For much of the past century, many scientists believed the dinosaurs were already in decline when the asteroid struck 66 million years ago, a group past its prime that a cosmic accident merely finished off. A 2025 study published in the journal Science, built on fossils from New Mexico, argues almost the opposite. Right up to the end, it finds, dinosaurs were flourishing in diverse, thriving ecosystems.
It is a striking result, and a genuine challenge to the older view. It is also, as its own authors and critics agree, one powerful data point in a debate that is not yet fully settled.
The long-running argument
The question sounds simple: were dinosaurs slowly fading before the impact, or doing well until the sky fell in? It has been hard to answer for a practical reason. To know how dinosaurs were faring in their final chapter, you need fossils in rock that can be reliably dated to just before the extinction, and such rock is rare.
Much of what we thought we knew came from the well-studied Hell Creek Formation, in what is now Montana and the Dakotas. It preserves famous animals like Tyrannosaurus and Triceratops in rocks dated to the very end of the Cretaceous, but it contained no long-necked, giant sauropods, which led some researchers to suspect those had already died out. A picture of thinning diversity took hold.
A window in New Mexico
The new work, led by Andrew Flynn of New Mexico State University with an international team, opens a different window. Its site is the Naashoibito Member of the San Juan Basin in northwestern New Mexico, and the crucial achievement was pinning down its age.
The team dated the layers two ways: by reading the direction of Earth’s magnetic field frozen into the rock, which flipped in a known pattern over geological time, and by radiometric dating of grains within the sandstone. Together these placed the fossils within roughly the final 380,000 years before the extinction. That work took more than a decade, which is exactly why dated fossils this close to the boundary are so scarce.
What they found
The community preserved there was rich. Alongside Tyrannosaurus and the horned Torosaurus and duck-billed dinosaurs, the site held Alamosaurus, one of the largest long-necked dinosaurs that ever lived, stretching around 30 metres and weighing more than 30 tonnes.
That single animal undercuts the old story neatly. Far from having vanished, giant sauropods were flourishing in the south, in what was then a warm, humid, tropical forest not unlike modern Panama.
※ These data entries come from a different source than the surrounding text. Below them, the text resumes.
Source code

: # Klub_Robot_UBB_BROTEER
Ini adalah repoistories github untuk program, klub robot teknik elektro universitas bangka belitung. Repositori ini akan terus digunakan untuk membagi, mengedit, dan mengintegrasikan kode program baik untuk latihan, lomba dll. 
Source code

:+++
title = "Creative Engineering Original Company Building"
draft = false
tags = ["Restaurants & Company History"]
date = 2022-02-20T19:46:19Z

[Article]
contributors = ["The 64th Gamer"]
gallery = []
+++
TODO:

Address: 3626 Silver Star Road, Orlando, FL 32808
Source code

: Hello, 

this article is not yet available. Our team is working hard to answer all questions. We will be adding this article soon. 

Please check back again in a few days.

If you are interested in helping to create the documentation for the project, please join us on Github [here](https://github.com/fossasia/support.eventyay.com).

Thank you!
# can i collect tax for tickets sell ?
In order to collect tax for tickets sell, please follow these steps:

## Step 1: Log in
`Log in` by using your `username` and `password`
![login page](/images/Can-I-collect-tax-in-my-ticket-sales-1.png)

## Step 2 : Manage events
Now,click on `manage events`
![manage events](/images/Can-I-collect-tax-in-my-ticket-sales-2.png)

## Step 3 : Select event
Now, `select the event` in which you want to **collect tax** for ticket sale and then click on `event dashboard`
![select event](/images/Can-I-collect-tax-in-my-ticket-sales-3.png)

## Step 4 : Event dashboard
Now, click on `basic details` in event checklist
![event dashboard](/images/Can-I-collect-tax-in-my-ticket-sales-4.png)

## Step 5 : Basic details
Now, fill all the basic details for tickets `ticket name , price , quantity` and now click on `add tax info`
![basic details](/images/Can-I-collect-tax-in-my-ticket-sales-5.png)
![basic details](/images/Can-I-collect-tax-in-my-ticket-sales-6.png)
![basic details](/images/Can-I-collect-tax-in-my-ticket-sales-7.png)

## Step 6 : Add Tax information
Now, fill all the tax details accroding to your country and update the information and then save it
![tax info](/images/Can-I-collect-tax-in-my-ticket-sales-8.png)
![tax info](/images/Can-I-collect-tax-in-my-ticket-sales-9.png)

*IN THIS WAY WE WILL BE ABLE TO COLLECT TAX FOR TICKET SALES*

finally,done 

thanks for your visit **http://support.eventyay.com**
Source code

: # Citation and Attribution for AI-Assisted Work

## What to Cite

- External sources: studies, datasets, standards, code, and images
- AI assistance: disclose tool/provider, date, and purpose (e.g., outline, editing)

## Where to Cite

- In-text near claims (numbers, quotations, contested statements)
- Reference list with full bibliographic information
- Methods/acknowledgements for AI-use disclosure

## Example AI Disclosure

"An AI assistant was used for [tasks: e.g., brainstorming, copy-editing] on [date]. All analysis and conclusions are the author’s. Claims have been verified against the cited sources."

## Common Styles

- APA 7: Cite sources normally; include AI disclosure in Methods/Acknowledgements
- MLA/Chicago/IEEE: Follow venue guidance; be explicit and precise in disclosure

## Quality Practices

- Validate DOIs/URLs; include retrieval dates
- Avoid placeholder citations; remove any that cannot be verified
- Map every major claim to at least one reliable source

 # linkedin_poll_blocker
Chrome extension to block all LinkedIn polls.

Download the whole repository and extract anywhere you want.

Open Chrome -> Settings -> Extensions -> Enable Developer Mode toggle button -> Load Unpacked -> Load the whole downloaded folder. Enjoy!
The study paints a continent split into two thriving but different dinosaur worlds: the cooler coastal plains of the north, with their own mix of species, and the lush southern forests where the great sauropods still walked. This was not a fauna running out of ideas. It was one still dividing up niches and varying in size, shape and diet, as dinosaurs had done for over 150 million years.
Why it challenges the decline story
To the study’s authors, a diverse, well-dated ecosystem sitting right at the boundary is hard to square with the idea of a slow slide toward oblivion. The apparent decline seen elsewhere, they argue, may say more about where fossils happen to have been found and dated than about the animals themselves.
Flynn put it plainly, saying the dinosaurs were not on their way out but doing great and thriving, and that the asteroid seems to have knocked them down while they were strong. On this reading, extinction was not the last push for a failing group. It was a sudden blow to a successful one.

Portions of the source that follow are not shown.